*Activity*
What follows is a set of entries. Give them again exactly, without the pictures.

*Records to use*
■ ■ ■ ■
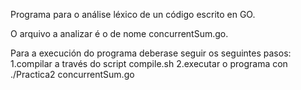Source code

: Programa para o análise léxico de un código escrito en GO.

O arquivo a analizar é o de nome concurrentSum.go.

Para a execución do programa deberase seguir os seguintes pasos:
      1.compilar a través do script compile.sh
      2.executar o programa con ./Practica2 concurrentSum.go
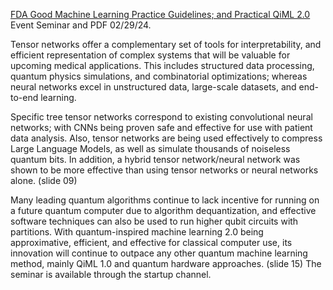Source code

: [FDA Good Machine Learning Practice Guidelines; and Practical QiML 2.0](https://www.chemicalqdevice.com/fda-gmlp-guidelines-and-practical-qiml-2-0) Event Seminar and PDF 02/29/24.

Tensor networks offer a complementary set of tools for interpretability, and efficient representation of complex systems that will be valuable for upcoming medical applications. This includes structured data processing, quantum physics simulations, and combinatorial optimizations; whereas neural networks excel in unstructured data, large-scale datasets, and end-to-end learning.

Specific tree tensor networks correspond to existing convolutional neural networks; with CNNs being proven safe and effective for use with patient data analysis. Also, tensor networks are being used effectively to compress Large Language Models, as well as simulate thousands of noiseless quantum bits. In addition, a hybrid tensor network/neural network was shown to be more effective than using tensor networks or neural networks alone. (slide 09)

Many leading quantum algorithms continue to lack incentive for running on a future quantum computer due to algorithm dequantization, and effective software techniques can also be used to run higher qubit circuits with partitions. With quantum-inspired machine learning 2.0 being approximative, efficient, and effective for classical computer use, its innovation will continue to outpace any other quantum machine learning method, mainly QiML 1.0 and quantum hardware approaches. (slide 15) The seminar is available through the startup channel. 
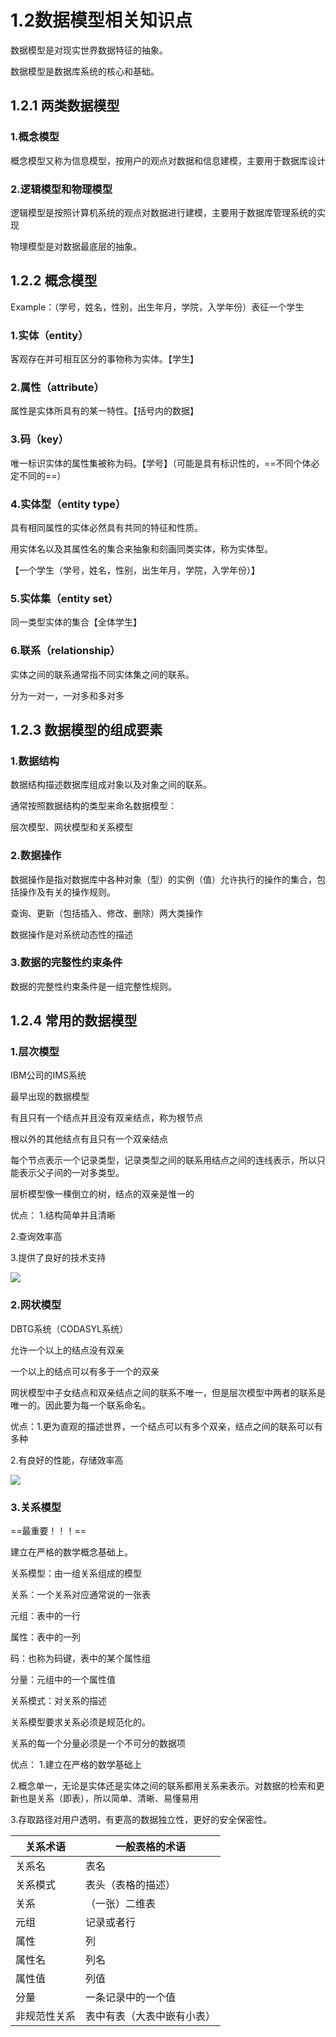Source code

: # 1.2数据模型相关知识点


数据模型是对现实世界数据特征的抽象。

数据模型是数据库系统的核心和基础。

## **1.2.1 两类数据模型**

### **1.概念模型**

概念模型又称为信息模型，按用户的观点对数据和信息建模，主要用于数据库设计

### **2.逻辑模型和物理模型**

逻辑模型是按照计算机系统的观点对数据进行建模，主要用于数据库管理系统的实现

物理模型是对数据最底层的抽象。

## **1.2.2 概念模型**

Example：（学号，姓名，性别，出生年月，学院，入学年份）表征一个学生

### **1.实体（entity）**

客观存在并可相互区分的事物称为实体。【学生】

### **2.属性（attribute）**

属性是实体所具有的某一特性。【括号内的数据】

### **3.码（key）**

唯一标识实体的属性集被称为码。【学号】（可能是具有标识性的，==不同个体必定不同的==）

### **4.实体型（entity type）**

具有相同属性的实体必然具有共同的特征和性质。

用实体名以及其属性名的集合来抽象和刻画同类实体，称为实体型。

【一个学生（学号，姓名，性别，出生年月，学院，入学年份）】

### **5.实体集（entity set）**

同一类型实体的集合【全体学生】

### **6.联系（relationship）**

实体之间的联系通常指不同实体集之间的联系。

分为一对一，一对多和多对多

## **1.2.3 数据模型的组成要素**

### **1.数据结构**

数据结构描述数据库组成对象以及对象之间的联系。

通常按照数据结构的类型来命名数据模型：

层次模型、网状模型和关系模型

### **2.数据操作**

数据操作是指对数据库中各种对象（型）的实例（值）允许执行的操作的集合，包括操作及有关的操作规则。

查询、更新（包括插入、修改、删除）两大类操作

数据操作是对系统动态性的描述

### **3.数据的完整性约束条件**

数据的完整性约束条件是一组完整性规则。

## **1.2.4 常用的数据模型**

### **1.层次模型**

IBM公司的IMS系统

最早出现的数据模型

有且只有一个结点并且没有双亲结点，称为根节点

根以外的其他结点有且只有一个双亲结点

每个节点表示一个记录类型，记录类型之间的联系用结点之间的连线表示，所以只能表示父子间的一对多类型。

层析模型像一棵倒立的树，结点的双亲是惟一的

优点：
1.结构简单并且清晰

2.查询效率高

3.提供了良好的技术支持

![](https://gitee.com/sagi-li/blogpicture/raw/master/img/arti/sql-1.2.1.jpg)



### **2.网状模型**

DBTG系统（CODASYL系统）

允许一个以上的结点没有双亲

一个以上的结点可以有多于一个的双亲

网状模型中子女结点和双亲结点之间的联系不唯一，但是层次模型中两者的联系是唯一的。因此要为每一个联系命名。

优点：1.更为直观的描述世界，一个结点可以有多个双亲，结点之间的联系可以有多种

  2.有良好的性能，存储效率高

![](https://gitee.com/sagi-li/blogpicture/raw/master/img/arti/sql-1.2.2.jpg)

### **3.关系模型**

==最重要！！！==

建立在严格的数学概念基础上。

关系模型：由一组关系组成的模型

关系：一个关系对应通常说的一张表

元组：表中的一行

属性：表中的一列

码：也称为码键，表中的某个属性组

分量：元组中的一个属性值

关系模式：对关系的描述

关系模型要求关系必须是规范化的。

关系的每一个分量必须是一个不可分的数据项

优点：
1.建立在严格的数学基础上

2.概念单一，无论是实体还是实体之间的联系都用关系来表示。对数据的检索和更新也是关系（即表），所以简单、清晰、易懂易用

3.存取路径对用户透明，有更高的数据独立性，更好的安全保密性。

| 关系术语     | 一般表格的术语             |
| ------------ | -------------------------- |
| 关系名       | 表名                       |
| 关系模式     | 表头（表格的描述）         |
| 关系         | （一张）二维表             |
| 元组         | 记录或者行                 |
| 属性         | 列                         |
| 属性名       | 列名                       |
| 属性值       | 列值                       |
| 分量         | 一条记录中的一个值         |
| 非规范性关系 | 表中有表（大表中嵌有小表） |

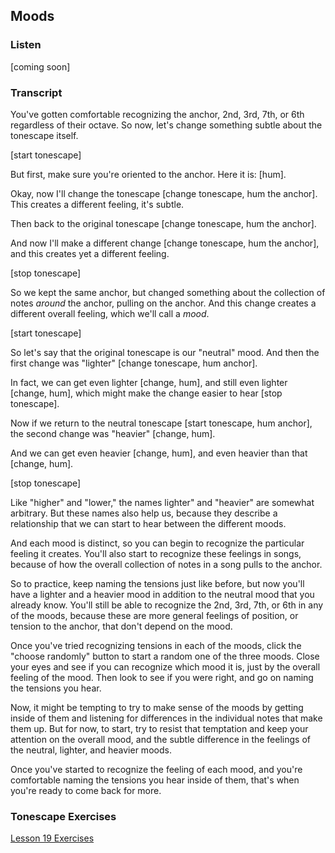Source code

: ## Moods



### Listen



[coming soon]



### Transcript

You've gotten comfortable recognizing the anchor, 2nd, 3rd, 7th, or 6th regardless of their octave. So now, let's change something subtle about the tonescape itself.

[start tonescape]

But first, make sure you're oriented to the anchor. Here it is: [hum].

Okay, now I'll change the tonescape [change tonescape, hum the anchor]. This creates a different feeling, it's subtle. 

Then back to the original tonescape [change tonescape, hum the anchor].

And now I'll make a different change [change tonescape, hum the anchor], and this creates yet a different feeling.

[stop tonescape]

So we kept the same anchor, but changed something about the collection of notes *around* the anchor, pulling on the anchor. And this change creates a different overall feeling, which we'll call a *mood*.

[start tonescape]

So let's say that the original tonescape is our "neutral" mood. And then the first change was "lighter" [change tonescape, hum anchor].

In fact, we can get even lighter [change, hum], and still even lighter [change, hum], which might make the change easier to hear [stop tonescape].

Now if we return to the neutral tonescape [start tonescape, hum anchor], the second change was "heavier" [change, hum]. 

And we can get even heavier [change, hum], and even heavier than that [change, hum].

[stop tonescape]

Like "higher" and "lower," the names lighter" and "heavier" are somewhat arbitrary. But these names also help us, because they describe a relationship that we can start to hear between the different moods.

And each mood is distinct, so you can begin to recognize the particular feeling it creates. You'll also start to recognize these feelings in songs, because of how the overall collection of notes in a song pulls to the anchor.

So to practice, keep naming the tensions just like before, but now you'll have a lighter and a heavier mood in addition to the neutral mood that you already know. You'll still be able to recognize the 2nd, 3rd, 7th, or 6th in any of the moods, because these are more general feelings of position, or tension to the anchor, that don't depend on the mood.

Once you've tried recognizing tensions in each of the moods, click the "choose randomly" button to start a random one of the three moods. Close your eyes and see if you can recognize which mood it is, just by the overall feeling of the mood. Then look to see if you were right, and go on naming the tensions you hear.

Now, it might be tempting to try to make sense of the moods by getting inside of them and listening for differences in the individual notes that make them up. But for now, to start, try to resist that temptation and keep your attention on the overall mood, and the subtle difference in the feelings of the neutral, lighter, and heavier moods.

Once you've started to recognize the feeling of each mood, and you're comfortable naming the tensions you hear inside of them, that's when you're ready to come back for more.



### Tonescape Exercises

[Lesson 19 Exercises](19-exercises.html)
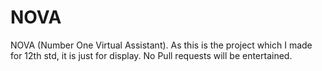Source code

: # NOVA
NOVA (Number One Virtual Assistant). As this is the project which I made for 12th std, it is just for display. No Pull requests will be entertained.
■ ■ ■ ■
*Answer box*
Source code

: Programa para o análise léxico de un código escrito en GO.

O arquivo a analizar é o de nome concurrentSum.go.

Para a execución do programa deberase seguir os seguintes pasos:
      1.compilar a través do script compile.sh
      2.executar o programa con ./Practica2 concurrentSum.go
Source code

: [FDA Good Machine Learning Practice Guidelines; and Practical QiML 2.0](https://www.chemicalqdevice.com/fda-gmlp-guidelines-and-practical-qiml-2-0) Event Seminar and PDF 02/29/24.

Tensor networks offer a complementary set of tools for interpretability, and efficient representation of complex systems that will be valuable for upcoming medical applications. This includes structured data processing, quantum physics simulations, and combinatorial optimizations; whereas neural networks excel in unstructured data, large-scale datasets, and end-to-end learning.

Specific tree tensor networks correspond to existing convolutional neural networks; with CNNs being proven safe and effective for use with patient data analysis. Also, tensor networks are being used effectively to compress Large Language Models, as well as simulate thousands of noiseless quantum bits. In addition, a hybrid tensor network/neural network was shown to be more effective than using tensor networks or neural networks alone. (slide 09)

Many leading quantum algorithms continue to lack incentive for running on a future quantum computer due to algorithm dequantization, and effective software techniques can also be used to run higher qubit circuits with partitions. With quantum-inspired machine learning 2.0 being approximative, efficient, and effective for classical computer use, its innovation will continue to outpace any other quantum machine learning method, mainly QiML 1.0 and quantum hardware approaches. (slide 15) The seminar is available through the startup channel. 
Source code

: # 1.2数据模型相关知识点


数据模型是对现实世界数据特征的抽象。

数据模型是数据库系统的核心和基础。

## **1.2.1 两类数据模型**

### **1.概念模型**

概念模型又称为信息模型，按用户的观点对数据和信息建模，主要用于数据库设计

### **2.逻辑模型和物理模型**

逻辑模型是按照计算机系统的观点对数据进行建模，主要用于数据库管理系统的实现

物理模型是对数据最底层的抽象。

## **1.2.2 概念模型**

Example：（学号，姓名，性别，出生年月，学院，入学年份）表征一个学生

### **1.实体（entity）**

客观存在并可相互区分的事物称为实体。【学生】

### **2.属性（attribute）**

属性是实体所具有的某一特性。【括号内的数据】

### **3.码（key）**

唯一标识实体的属性集被称为码。【学号】（可能是具有标识性的，==不同个体必定不同的==）

### **4.实体型（entity type）**

具有相同属性的实体必然具有共同的特征和性质。

用实体名以及其属性名的集合来抽象和刻画同类实体，称为实体型。

【一个学生（学号，姓名，性别，出生年月，学院，入学年份）】

### **5.实体集（entity set）**

同一类型实体的集合【全体学生】

### **6.联系（relationship）**

实体之间的联系通常指不同实体集之间的联系。

分为一对一，一对多和多对多

## **1.2.3 数据模型的组成要素**

### **1.数据结构**

数据结构描述数据库组成对象以及对象之间的联系。

通常按照数据结构的类型来命名数据模型：

层次模型、网状模型和关系模型

### **2.数据操作**

数据操作是指对数据库中各种对象（型）的实例（值）允许执行的操作的集合，包括操作及有关的操作规则。

查询、更新（包括插入、修改、删除）两大类操作

数据操作是对系统动态性的描述

### **3.数据的完整性约束条件**

数据的完整性约束条件是一组完整性规则。

## **1.2.4 常用的数据模型**

### **1.层次模型**

IBM公司的IMS系统

最早出现的数据模型

有且只有一个结点并且没有双亲结点，称为根节点

根以外的其他结点有且只有一个双亲结点

每个节点表示一个记录类型，记录类型之间的联系用结点之间的连线表示，所以只能表示父子间的一对多类型。

层析模型像一棵倒立的树，结点的双亲是惟一的

优点：
1.结构简单并且清晰

2.查询效率高

3.提供了良好的技术支持

![](https://gitee.com/sagi-li/blogpicture/raw/master/img/arti/sql-1.2.1.jpg)



### **2.网状模型**

DBTG系统（CODASYL系统）

允许一个以上的结点没有双亲

一个以上的结点可以有多于一个的双亲

网状模型中子女结点和双亲结点之间的联系不唯一，但是层次模型中两者的联系是唯一的。因此要为每一个联系命名。

优点：1.更为直观的描述世界，一个结点可以有多个双亲，结点之间的联系可以有多种

  2.有良好的性能，存储效率高

![](https://gitee.com/sagi-li/blogpicture/raw/master/img/arti/sql-1.2.2.jpg)

### **3.关系模型**

==最重要！！！==

建立在严格的数学概念基础上。

关系模型：由一组关系组成的模型

关系：一个关系对应通常说的一张表

元组：表中的一行

属性：表中的一列

码：也称为码键，表中的某个属性组

分量：元组中的一个属性值

关系模式：对关系的描述

关系模型要求关系必须是规范化的。

关系的每一个分量必须是一个不可分的数据项

优点：
1.建立在严格的数学基础上

2.概念单一，无论是实体还是实体之间的联系都用关系来表示。对数据的检索和更新也是关系（即表），所以简单、清晰、易懂易用

3.存取路径对用户透明，有更高的数据独立性，更好的安全保密性。

| 关系术语     | 一般表格的术语             |
| ------------ | -------------------------- |
| 关系名       | 表名                       |
| 关系模式     | 表头（表格的描述）         |
| 关系         | （一张）二维表             |
| 元组         | 记录或者行                 |
| 属性         | 列                         |
| 属性名       | 列名                       |
| 属性值       | 列值                       |
| 分量         | 一条记录中的一个值         |
| 非规范性关系 | 表中有表（大表中嵌有小表） |

Source code

: ## Moods



### Listen



[coming soon]



### Transcript

You've gotten comfortable recognizing the anchor, 2nd, 3rd, 7th, or 6th regardless of their octave. So now, let's change something subtle about the tonescape itself.

[start tonescape]

But first, make sure you're oriented to the anchor. Here it is: [hum].

Okay, now I'll change the tonescape [change tonescape, hum the anchor]. This creates a different feeling, it's subtle. 

Then back to the original tonescape [change tonescape, hum the anchor].

And now I'll make a different change [change tonescape, hum the anchor], and this creates yet a different feeling.

[stop tonescape]

So we kept the same anchor, but changed something about the collection of notes *around* the anchor, pulling on the anchor. And this change creates a different overall feeling, which we'll call a *mood*.

[start tonescape]

So let's say that the original tonescape is our "neutral" mood. And then the first change was "lighter" [change tonescape, hum anchor].

In fact, we can get even lighter [change, hum], and still even lighter [change, hum], which might make the change easier to hear [stop tonescape].

Now if we return to the neutral tonescape [start tonescape, hum anchor], the second change was "heavier" [change, hum]. 

And we can get even heavier [change, hum], and even heavier than that [change, hum].

[stop tonescape]

Like "higher" and "lower," the names lighter" and "heavier" are somewhat arbitrary. But these names also help us, because they describe a relationship that we can start to hear between the different moods.

And each mood is distinct, so you can begin to recognize the particular feeling it creates. You'll also start to recognize these feelings in songs, because of how the overall collection of notes in a song pulls to the anchor.

So to practice, keep naming the tensions just like before, but now you'll have a lighter and a heavier mood in addition to the neutral mood that you already know. You'll still be able to recognize the 2nd, 3rd, 7th, or 6th in any of the moods, because these are more general feelings of position, or tension to the anchor, that don't depend on the mood.

Once you've tried recognizing tensions in each of the moods, click the "choose randomly" button to start a random one of the three moods. Close your eyes and see if you can recognize which mood it is, just by the overall feeling of the mood. Then look to see if you were right, and go on naming the tensions you hear.

Now, it might be tempting to try to make sense of the moods by getting inside of them and listening for differences in the individual notes that make them up. But for now, to start, try to resist that temptation and keep your attention on the overall mood, and the subtle difference in the feelings of the neutral, lighter, and heavier moods.

Once you've started to recognize the feeling of each mood, and you're comfortable naming the tensions you hear inside of them, that's when you're ready to come back for more.



### Tonescape Exercises

[Lesson 19 Exercises](19-exercises.html)
Source code

: # NOVA
NOVA (Number One Virtual Assistant). As this is the project which I made for 12th std, it is just for display. No Pull requests will be entertained.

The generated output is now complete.